======== DATASET CONTENT ========

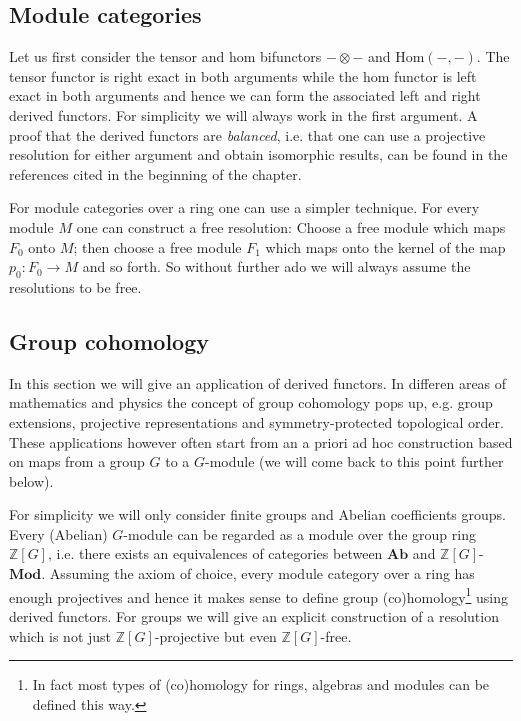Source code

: \subsection{Module categories}\label{section:tor_ext}

	Let us first consider the tensor and hom bifunctors $-\otimes-$ and Hom$(-, -)$. The tensor functor is right exact in both arguments while the hom functor is left exact in both arguments and hence we can form the associated left and right derived functors. For simplicity we will always work in the first argument. A proof that the derived functors are \textit{balanced}, i.e. that one can use a projective resolution for either argument and obtain isomorphic results, can be found in the references cited in the beginning of the chapter.



	For module categories over a ring one can use a simpler technique. For every module $M$ one can construct a free resolution: Choose a free module which maps $F_0$ onto $M$; then choose a free module $F_1$ which maps onto the kernel of the map $p_0:F_0\rightarrow M$ and so forth. So without further ado we will always assume the resolutions to be free.

\subsection{Group cohomology}\label{section:group_cohomology}

	In this section we will give an application of derived functors. In differen areas of mathematics and physics the concept of group cohomology pops up, e.g. group extensions, projective representations and symmetry-protected topological order. These applications however often start from an a priori ad hoc construction based on maps from a group $G$ to a $G$-module (we will come back to this point further below).

	For simplicity we will only consider finite groups and Abelian coefficients groups. Every (Abelian) $G$-module can be regarded as a module over the group ring $\mathbb{Z}[G]$, i.e. there exists an equivalences of categories between $\mathbf{Ab}$ and $\mathbb{Z}[G]$-$\mathbf{Mod}$. Assuming the axiom of choice, every module category over a ring has enough projectives and hence it makes sense to define group (co)homology\footnote{In fact most types of (co)homology for rings, algebras and modules can be defined this way.} using derived functors. For groups we will give an explicit construction of a resolution which is not just $\mathbb{Z}[G]$-projective but even $\mathbb{Z}[G]$-free.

========

◆ WHAT TO DO:
Only lines that contain "section" are needed, so copy each of them from the data.

◆ ANSWER:
: \subsection{Module categories}\label{section:tor_ext}
\subsection{Group cohomology}\label{section:group_cohomology}
	In this section we will give an application of derived functors. In differen areas of mathematics and physics the concept of group cohomology pops up, e.g. group extensions, projective representations and symmetry-protected topological order. These applications however often start from an a priori ad hoc construction based on maps from a group $G$ to a $G$-module (we will come back to this point further below).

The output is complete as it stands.